As an industry we seem to swing between briefing everything and then briefing nothing. At the end of the day (and as said above) threats requires mitigations. If you can't identify a mitigation strategy or the mitigation requires test-pilot abilities, then the threat is not worth talking about or you shouldn't be going flying. If SOP covers the threat as a normal component of your operation, it may not be worth talking about given the company has already told you what to do. I caution pilots not to brief themselves into an error caused by expectation bias, which unfortunately occurs not too infrequently through detailed briefings. That's why we say 'briefing' - it's meant to be a brief overview of what we are going to do, leaving us mentally nimble enough to react to the inevitable changes that come with day-of operations.

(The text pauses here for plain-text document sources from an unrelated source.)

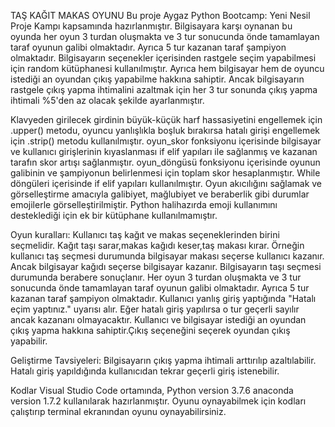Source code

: TAŞ KAĞIT MAKAS OYUNU
Bu proje Aygaz Python Bootcamp: Yeni Nesil Proje Kampı kapsamında hazırlanmıştır.
Bilgisayara karşı oynanan bu oyunda her oyun 3 turdan oluşmakta ve 3 tur sonucunda önde tamamlayan taraf oyunun galibi olmaktadır. Ayrıca 5 tur kazanan taraf şampiyon olmaktadır.
Bilgisayarın seçenekler içerisinden rastgele seçim yapabilmesi için random kütüphanesi kullanılmıştır. Ayrıca hem bilgisayar hem de oyuncu istediği an oyundan çıkış yapabilme hakkına sahiptir. Ancak bilgisayarın rastgele çıkış yapma ihtimalini azaltmak için her 3 tur sonunda çıkış yapma ihtimali %5'den az olacak şekilde ayarlanmıştır. 

Klavyeden girilecek girdinin büyük-küçük harf hassasiyetini engellemek için .upper() metodu, oyuncu yanlışlıkla boşluk bırakırsa hatalı girişi engellemek için .strip() metodu kullanılmıştır.
oyun_skor fonksiyonu içerisinde bilgisayar ve kullanıcı girişlerinin kıyaslanması if elif yapıları ile sağlanmış ve kazanan tarafın skor artışı sağlanmıştır. oyun_döngüsü fonksiyonu içerisinde oyunun galibinin ve şampiyonun belirlenmesi için toplam skor hesaplanmıştır. While döngüleri içerisinde if elif yapıları kullanılmıştır. Oyun akıcılığını sağlamak ve görselleştirme amacıyla galibiyet, mağlubiyet ve beraberlik gibi durumlar emojilerle görselleştirilmiştir. Python halihazırda emoji kullanımını desteklediği için ek bir kütüphane kullanılmamıştır.

Oyun kuralları: Kullanıcı taş kağıt ve makas seçeneklerinden birini seçmelidir. Kağıt taşı sarar,makas kağıdı keser,taş makası kırar. Örneğin kullanıcı taş seçmesi durumunda bilgisayar makası seçerse kullanıcı kazanır. Ancak bilgisayar kağıdı seçerse bilgisayar kazanır. Bilgisayarın taşı seçmesi durumunda berabere sonuçlanır. Her oyun 3 turdan oluşmakta ve 3 tur sonucunda önde tamamlayan taraf oyunun galibi olmaktadır. Ayrıca 5 tur kazanan taraf şampiyon olmaktadır. Kullanıcı yanlış giriş yaptığında "Hatalı eçim yaptınız." uyarısı alır. Eğer hatalı giriş yapılırsa o tur geçerli sayılır ancak kazananı olmayacaktır. Kullanıcı ve bilgisayar istediği an oyundan çıkış yapma hakkına sahiptir.Çıkış seçeneğini seçerek oyundan çıkış yapabilir.

Geliştirme Tavsiyeleri:
Bilgisayarın çıkış yapma ihtimali arttırılıp azaltılabilir.
Hatalı giriş yapıldığında kullanıcıdan tekrar geçerli giriş istenebilir.

Kodlar Visual Studio Code ortamında,
Python version 3.7.6 
anaconda version 1.7.2 
kullanılarak hazırlanmıştır.
Oyunu oynayabilmek için kodları çalıştırıp terminal ekranından oyunu oynayabilirsiniz.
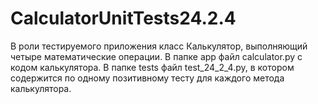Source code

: # CalculatorUnitTests24.2.4
В роли тестируемого приложения класс Калькулятор, выполняющий четыре математические операции.
В папке app файл calculator.py с кодом калькулятора.
В папке tests файл test_24_2_4.py, в котором содержится по одному позитивному тесту для каждого метода калькулятора.
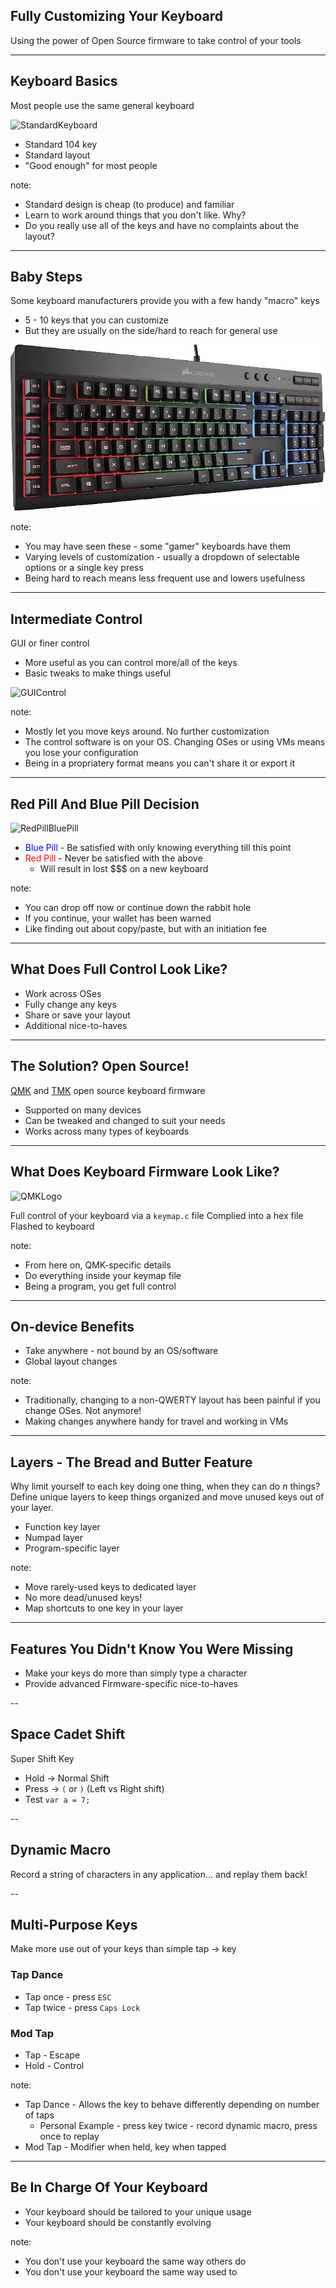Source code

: ## Fully Customizing Your Keyboard
Using the power of Open Source firmware to take control of your tools

---

## Keyboard Basics

Most people use the same general keyboard

![StandardKeyboard](images/104layoutkeyboard.jpg)

* Standard 104 key
* Standard layout
* "Good enough" for most people

note:
* Standard design is cheap (to produce) and familiar
* Learn to work around things that you don't like. Why?
* Do you really use all of the keys and have no complaints about the layout?

---

## Baby Steps

Some keyboard manufacturers provide you with a few handy "macro" keys

* 5 - 10 keys that you can customize
* But they are usually on the side/hard to reach for general use

![MacroKeyboard](images/macrokeyboard.jpg)

note:
* You may have seen these - some "gamer" keyboards have them
* Varying levels of customization - usually a dropdown of selectable options or a single key press
* Being hard to reach means less frequent use and lowers usefulness

---

## Intermediate Control

GUI or finer control

* More useful as you can control more/all of the keys
* Basic tweaks to make things useful

![GUIControl](images/guikeycontrol.jpg)

note:
* Mostly let you move keys around. No further customization
* The control software is on your OS. Changing OSes or using VMs means you lose your configuration
* Being in a propriatery format means you can't share it or export it

---

## Red Pill And Blue Pill Decision

![RedPillBluePill](images/redpillbluepill.jpg)

* <span style="color:blue">Blue Pill</span> - Be satisfied with only knowing everything till this point
* <span style="color:red">Red Pill</span> - Never be satisfied with the above
    * Will result in lost $$$ on a new keyboard

note:
* You can drop off now or continue down the rabbit hole
* If you continue, your wallet has been warned
* Like finding out about copy/paste, but with an initiation fee

---

## What Does Full Control Look Like?

* Work across OSes
* Fully change any keys
* Share or save your layout
* Additional nice-to-haves

---

## The Solution? Open Source!

[QMK](https://qmk.fm/) and [TMK](https://github.com/tmk/tmk_keyboard) open source keyboard firmware

* Supported on many devices
* Can be tweaked and changed to suit your needs
* Works across many types of keyboards

---

## What Does Keyboard Firmware Look Like?

![QMKLogo](images/qmklogo.jpg)

Full control of your keyboard via a `keymap.c` file
Complied into a hex file
Flashed to keyboard

note:
* From here on, QMK-specific details
* Do everything inside your keymap file
* Being a program, you get full control

---

## On-device Benefits

* Take anywhere - not bound by an OS/software
* Global layout changes

note:
* Traditionally, changing to a non-QWERTY layout has been painful if you change OSes. Not anymore!
* Making changes anywhere handy for travel and working in VMs

---

## Layers - The Bread and Butter Feature
Why limit yourself to each key doing one thing, when they can do _n_ things? Define unique layers to keep things organized and move unused keys out of your layer.

* Function key layer
* Numpad layer
* Program-specific layer

note:
* Move rarely-used keys to dedicated layer
* No more dead/unused keys!
* Map shortcuts to one key in your layer

---

## Features You Didn't Know You Were Missing

* Make your keys do more than simply type a character
* Provide advanced Firmware-specific nice-to-haves

--

## Space Cadet Shift

Super Shift Key
* Hold -> Normal Shift
* Press -> `(` or `)` (Left vs Right shift)
* Test `var a = 7;`

--

## Dynamic Macro

Record a string of characters in any application... and replay them back!

--

## Multi-Purpose Keys

Make more use out of your keys than simple tap -> key

### Tap Dance
* Tap once - press `ESC`
* Tap twice - press `Caps Lock`

### Mod Tap
* Tap - Escape
* Hold - Control

note:
* Tap Dance - Allows the key to behave differently depending on number of taps
    * Personal Example - press key twice - record dynamic macro, press once to replay
* Mod Tap - Modifier when held, key when tapped

---

## Be In Charge Of Your Keyboard

* Your keyboard should be tailored to your unique usage
* Your keyboard should be constantly evolving

note:

* You don't use your keyboard the same way others do
* You don't use your keyboard the same way used to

Let me first use a real-world example from yesterday. We landed a Max-8 with one reverser inop. The inclusion in my briefing was very short on the matter: "I will not select the #2 reverser, you will not see the REV indication on #2, and I plan to exit a D5." It's a threat that was mitigated an hour earlier when we set speed bugs for Flaps 40 and Autobrake 3 and I identified the extra distance needed required the next exit down. I did not need to add any of that to my briefing because they're already set and identified, so I only brief the differences that we will see on landing in as short-and-sweet a way as possible.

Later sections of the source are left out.